Wir sind im Jahr 1940, als die Angst vor einem deutschen Angriff auf die Schweiz am grössten war – und ebenso die Anbiederungen rechter Kreise an das «neue Europa». Emma arbeitet in der Waffenfabrik Zuchwil bei Solothurn, die seit 1938 vollständig unter deutscher Kontrolle ist. Die «Zuchi» liefert ihre Produkte nicht direkt ans Deutsche Reich, aber in die verbündeten Länder Italien, Rumänien und Ungarn. Die Schweizer in der Firmenleitung sind wackere Frontisten, die auch kaltschnäuzig gegen Sozialdemokraten, Gewerkschafterinnen und Juden vorgehen. Emma, selbst politisch nicht aktiv, aber von rebellischer Natur, gerät zwischen die Fronten, als sie den rätselhaften Tod ihrer besten Freundin nicht auf sich beruhen lässt und gegenüber ihren Vorgesetzten zu selbstbewusst auftritt.
Christof Gasser entfaltet eine verwickelte Handlung auf zwei Zeitebenen.
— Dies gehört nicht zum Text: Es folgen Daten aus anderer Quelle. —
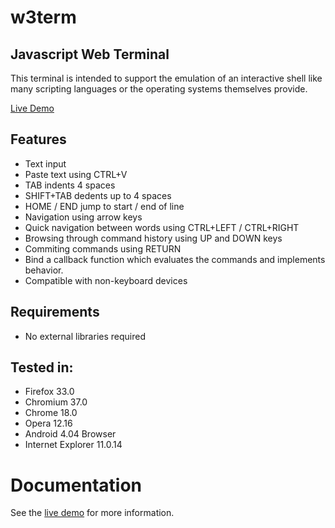 w3term
======

Javascript Web Terminal
-----------------------
This terminal is intended to support the emulation of an interactive shell like many scripting languages or the operating systems themselves provide.

[Live Demo](http://cpfr.github.io/w3term/)

Features
--------
- Text input
- Paste text using CTRL+V
- TAB indents 4 spaces
- SHIFT+TAB dedents up to 4 spaces
- HOME / END jump to start / end of line
- Navigation using arrow keys
- Quick navigation between words using CTRL+LEFT / CTRL+RIGHT
- Browsing through command history using UP and DOWN keys
- Commiting commands using RETURN
- Bind a callback function which evaluates the commands and implements behavior.
- Compatible with non-keyboard devices

Requirements
------------
- No external libraries required

Tested in:
----------
- Firefox 33.0
- Chromium 37.0
- Chrome 18.0
- Opera 12.16
- Android 4.04 Browser
- Internet Explorer 11.0.14


Documentation
=============

See the [live demo](http://cpfr.github.io/w3term/) for more information.
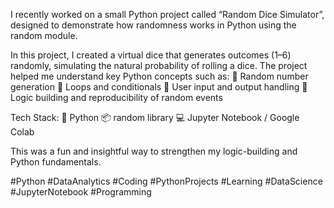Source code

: I recently worked on a small Python project called “Random Dice Simulator”, designed to demonstrate how randomness works in Python using the random module.

In this project, I created a virtual dice that generates outcomes (1–6) randomly, simulating the natural probability of rolling a dice. The project helped me understand key Python concepts such as:
🔹 Random number generation
🔹 Loops and conditionals
🔹 User input and output handling
🔹 Logic building and reproducibility of random events

Tech Stack:
🐍 Python
📦 random library
💻 Jupyter Notebook / Google Colab

This was a fun and insightful way to strengthen my logic-building and Python fundamentals.

#Python #DataAnalytics #Coding #PythonProjects #Learning #DataScience #JupyterNotebook #Programming
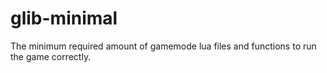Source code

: # glib-minimal
The minimum required amount of gamemode lua files and functions to run the game correctly.
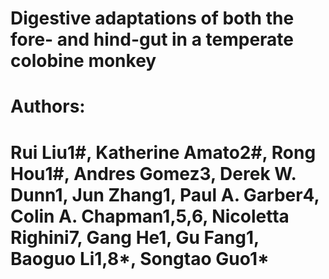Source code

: # Digestive adaptations of both the fore- and hind-gut in a temperate colobine monkey

# Authors:
# Rui Liu1#, Katherine Amato2#, Rong Hou1#, Andres Gomez3, Derek W. Dunn1, Jun Zhang1, Paul A. Garber4, Colin A. Chapman1,5,6, Nicoletta Righini7, Gang He1, Gu Fang1, Baoguo Li1,8*, Songtao Guo1*
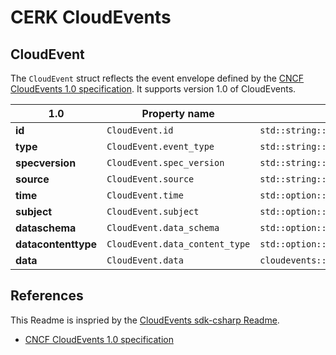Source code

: # CERK CloudEvents

## CloudEvent

The `CloudEvent` struct reflects the event envelope defined by the [CNCF CloudEvents 1.0 specification](https://github.com/cloudevents/spec/blob/v1.0/spec.md).
It supports version 1.0 of CloudEvents.

| **1.0**             | Property name             | CLR type                              |
| ------------------- | ------------------------- | ------------------------------------- |
| **id**              | `CloudEvent.id`           | `std::string::String`                 |
| **type**            | `CloudEvent.event_type`   | `std::string::String`                 |
| **specversion**     | `CloudEvent.spec_version` | `std::string::String`                 |
| **source**          | `CloudEvent.source`       | `std::string::String`                 |
| **time**            | `CloudEvent.time`         | `std::option::Option<chrono::naive::NaiveDateTime>`|
| **subject**         | `CloudEvent.subject`      | `std::option::Option<std::string::String>`                 |
| **dataschema**      | `CloudEvent.data_schema`  | `std::option::Option<std::string::String>`                 |
| **datacontenttype** | `CloudEvent.data_content_type` | `std::option::Option<std::string::String>`                 |
| **data**            | `CloudEvent.data`         | `cloudevents::Data`                  |

## References

This Readme is inspried by the [CloudEvents sdk-csharp Readme](https://github.com/cloudevents/sdk-csharp/blob/master/README.md).

* [CNCF CloudEvents 1.0 specification](https://github.com/cloudevents/spec/blob/v1.0/spec.md)
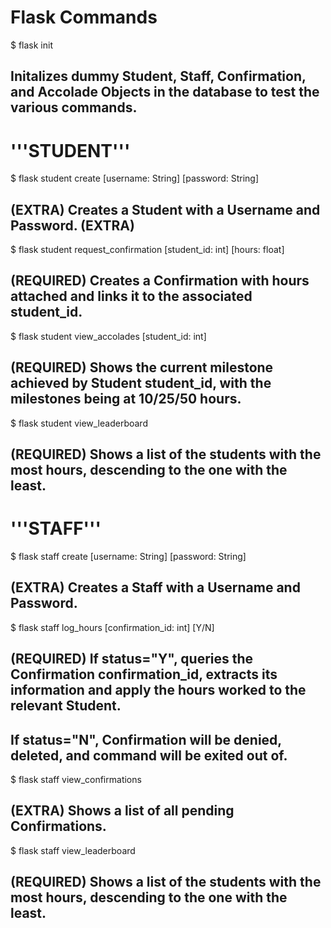 # Flask Commands
$ flask init
## Initalizes dummy Student, Staff, Confirmation, and Accolade Objects in the database to test the various commands.

# '''STUDENT'''
$ flask student create [username: String] [password: String]
## (EXTRA) Creates a Student with a Username and Password. (EXTRA)

$ flask student request_confirmation [student_id: int] [hours: float]
## (REQUIRED) Creates a Confirmation with hours attached and links it to the associated student_id.

$ flask student view_accolades [student_id: int]
## (REQUIRED) Shows the current milestone achieved by Student student_id, with the milestones being at 10/25/50 hours.

$ flask student view_leaderboard
## (REQUIRED) Shows a list of the students with the most hours, descending to the one with the least.

# '''STAFF'''
$ flask staff create [username: String] [password: String]
## (EXTRA) Creates a Staff with a Username and Password.

$ flask staff log_hours [confirmation_id: int] [Y/N]
## (REQUIRED) If status="Y", queries the Confirmation confirmation_id, extracts its information and apply the hours worked to the relevant Student.
## If status="N", Confirmation will be denied, deleted, and command will be exited out of.

$ flask staff view_confirmations
## (EXTRA) Shows a list of all pending Confirmations.

$ flask staff view_leaderboard
## (REQUIRED) Shows a list of the students with the most hours, descending to the one with the least.
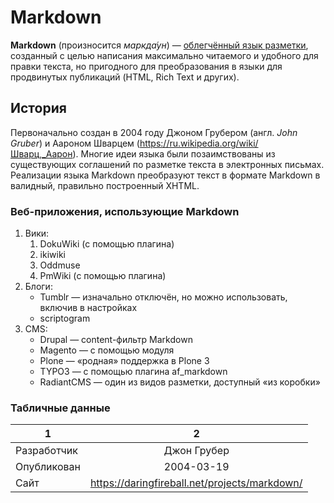 # Markdown
**Markdown** (произносится *маркда́ун*) — [облегчённый язык разметки](https://ru.wikipedia.org/wiki/Язык_разметки#Облегчённые_языки_разметки), созданный с целью написания максимально читаемого и удобного для правки текста, но пригодного для преобразования в языки для продвинутых публикаций (HTML, Rich Text и других).
## История
Первоначально создан в 2004 году Джоном Грубером (англ. _John Gruber_) и Аароном Шварцем (<https://ru.wikipedia.org/wiki/Шварц,_Аарон>). Многие идеи языка были позаимствованы из существующих соглашений по разметке текста в электронных письмах. Реализации языка Markdown преобразуют текст в формате Markdown в валидный, правильно построенный XHTML.
### Веб-приложения, использующие Markdown
1. Вики:
    1. DokuWiki (с помощью плагина)
    2. ikiwiki
    3. Oddmuse
    4. PmWiki (с помощью плагина)
2. Блоги:
   * Tumblr — изначально отключён, но можно использовать, включив в настройках
   * scriptogram
3. CMS:
   * Drupal — content-фильтр Markdown
   * Magento — с помощью модуля
   * Plone — «родная» поддержка в Plone 3
   * TYPO3 — с помощью плагина af_markdown
   * RadiantCMS — один из видов разметки, доступный «из коробки»
### Табличные данные
1|2
---|:---:|
Разработчик|Джон Грубер
Опубликован|2004-03-19
Сайт| <https://daringfireball.net/projects/markdown/>
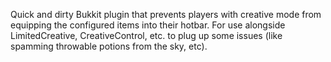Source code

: Quick and dirty Bukkit plugin that prevents players with creative mode from equipping the configured items into their hotbar. For use alongside LimitedCreative, CreativeControl, etc. to plug up some issues (like spamming throwable potions from the sky, etc).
Die fiktive Handlung basiert auf historischen Tatsachen, die breit dargelegt werden und immer noch erschrecken – von der Empfänglichkeit vieler Schweizer:innen für nationalsozialistische Ideen bis hin zu den Plänen der Frontisten für den Fall des «Anschlusses»: Gleichschaltung, Säuberungen, Vernichtung. Auf dem Weissenstein war sogar ein Konzentrationslager geplant – auch das ist keine Erfindung.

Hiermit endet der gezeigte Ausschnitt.